Today, May 17th (or Maj, in Norwegian) is National Day in Norway. It's a holiday with only one problem. National *what* day? National Pleather Day? But like all holidays that don't begin and end with santas or bunnies, the complexity of something like an actual object of celebration isn't really what's important. Just stick to the basics: Engage in group behavior. Beer is involved on a massive scale. Eat as much as possible; don't sleep until it's over. And in Norway, bring your karaoke machine.
Oslo is small enough that the whole town turns itself into a college campus overnight. I was out till three a.m. yesterday having the night of my life and fully intended on getting up at 9a with the rest of my Norwegian ingroup to make the trek down to the palace where every 17th of Maj the royal family stands and waves from the royal balcony at passers-by. But my baser instincts kicked in and instead, waking two hours too late for Champagne Breakfast (the first event of the day), I settled down snug and warm to watch Channel 3. Channel 3 involves a young woman seemingly from Southern California, but speaking perfect Norwegian, sitting in a director's chair looking at a single-view camera. It's a very simple show. She tosses her bleached hair and wriggles in barely-there clothing, giggling and shouting unholy commentary into the camera for hours nonstop. It's like spring break for a party of one.
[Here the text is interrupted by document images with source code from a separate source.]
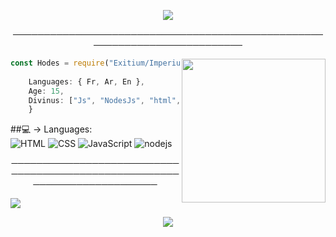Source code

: <p align="center">
<img align='back' src="https://cdn.discordapp.com/attachments/791761561332482071/883534308877414410/SUPREME_ONE_HIGHSCHOOL_DXD_X_OVERLORD_X_OP_MALE_READER.gif">
</p>
<p align="center">
──────────────────────────────────────────────────────────────────────────
</p>

<img align='right' src="https://cdn.discordapp.com/attachments/791761561332482071/883534401261170709/a_065220e3f89958e53a4af92836ac632b.gif" width="230" width="230">

```javascript
const Hodes = require("Exitium/Imperium");
    
    Languages: { Fr, Ar, En },
    Age: 15,
    Divinus: ["Js", "NodesJs", "html", "css" ...],
    }
```

##💻 → Languages:
<br/> ![HTML](https://img.shields.io/badge/-HTML-020202?style=flat-square&logo=html5&logoColor=white) ![CSS](https://img.shields.io/badge/-CSS-020202?style=flat-square&logoColor=white&logo=css3) ![JavaScript](https://img.shields.io/badge/-JavaScript-020202?style=flat-square&logoColor=white&logo=javascript) ![nodejs](https://img.shields.io/badge/-NodeJS-020202?style=flat-square&logo=Node.js&logoColor=white) 


<p align="center">
──────────────────────────────────────────────────────────────────────────
</p>


<a href="https://github.com/HodesR">
  <img src="https://img.shields.io/github/followers/HodesR">
</a>

<p align="center">
   <img src="https://media.discordapp.net/attachments/791761561332482071/883533677844381706/4204-aesthetic-vinyl.gif">
</p>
I'm probably the only person who watches this channel. It's terrible.
My window looks out on the main street. Grown men and women are staggering around singing drinking songs and waving flags. A few older people are peering out over their balconies with fear in their eyes. National Day would be better known as National Blow-off Day. Or National Regression Day. I thought I might do some laundry.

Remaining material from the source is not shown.